───── DATA SUPPLIED

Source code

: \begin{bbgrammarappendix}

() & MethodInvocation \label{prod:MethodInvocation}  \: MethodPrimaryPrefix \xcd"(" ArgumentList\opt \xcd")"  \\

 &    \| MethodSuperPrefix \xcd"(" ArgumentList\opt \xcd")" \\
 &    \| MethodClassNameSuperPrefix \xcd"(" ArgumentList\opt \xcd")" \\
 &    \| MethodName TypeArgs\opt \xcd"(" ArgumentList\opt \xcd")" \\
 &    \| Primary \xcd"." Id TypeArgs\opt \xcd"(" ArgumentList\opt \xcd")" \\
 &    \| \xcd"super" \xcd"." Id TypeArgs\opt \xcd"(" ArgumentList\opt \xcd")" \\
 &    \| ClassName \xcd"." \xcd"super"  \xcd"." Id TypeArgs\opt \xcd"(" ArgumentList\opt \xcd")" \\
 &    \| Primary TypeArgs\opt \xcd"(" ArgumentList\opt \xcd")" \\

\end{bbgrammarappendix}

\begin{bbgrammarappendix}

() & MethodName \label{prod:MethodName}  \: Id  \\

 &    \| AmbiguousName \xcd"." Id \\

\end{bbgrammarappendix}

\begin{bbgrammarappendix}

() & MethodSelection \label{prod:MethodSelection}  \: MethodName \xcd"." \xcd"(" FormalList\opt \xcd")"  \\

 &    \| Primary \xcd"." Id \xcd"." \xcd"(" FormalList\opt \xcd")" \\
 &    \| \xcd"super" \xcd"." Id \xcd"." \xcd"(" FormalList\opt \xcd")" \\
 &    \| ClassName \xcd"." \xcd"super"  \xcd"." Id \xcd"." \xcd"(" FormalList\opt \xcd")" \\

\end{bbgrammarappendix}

──────────

EXERCISE — Retype each record above so that every word stays exactly the same.

ANSWER SECTION —
Source code

: \begin{bbgrammarappendix}

() & MethodInvocation \label{prod:MethodInvocation}  \: MethodPrimaryPrefix \xcd"(" ArgumentList\opt \xcd")"  \\

 &    \| MethodSuperPrefix \xcd"(" ArgumentList\opt \xcd")" \\
 &    \| MethodClassNameSuperPrefix \xcd"(" ArgumentList\opt \xcd")" \\
 &    \| MethodName TypeArgs\opt \xcd"(" ArgumentList\opt \xcd")" \\
 &    \| Primary \xcd"." Id TypeArgs\opt \xcd"(" ArgumentList\opt \xcd")" \\
 &    \| \xcd"super" \xcd"." Id TypeArgs\opt \xcd"(" ArgumentList\opt \xcd")" \\
 &    \| ClassName \xcd"." \xcd"super"  \xcd"." Id TypeArgs\opt \xcd"(" ArgumentList\opt \xcd")" \\
 &    \| Primary TypeArgs\opt \xcd"(" ArgumentList\opt \xcd")" \\

\end{bbgrammarappendix}

\begin{bbgrammarappendix}

() & MethodName \label{prod:MethodName}  \: Id  \\

 &    \| AmbiguousName \xcd"." Id \\

\end{bbgrammarappendix}

\begin{bbgrammarappendix}

() & MethodSelection \label{prod:MethodSelection}  \: MethodName \xcd"." \xcd"(" FormalList\opt \xcd")"  \\

 &    \| Primary \xcd"." Id \xcd"." \xcd"(" FormalList\opt \xcd")" \\
 &    \| \xcd"super" \xcd"." Id \xcd"." \xcd"(" FormalList\opt \xcd")" \\
 &    \| ClassName \xcd"." \xcd"super"  \xcd"." Id \xcd"." \xcd"(" FormalList\opt \xcd")" \\

\end{bbgrammarappendix}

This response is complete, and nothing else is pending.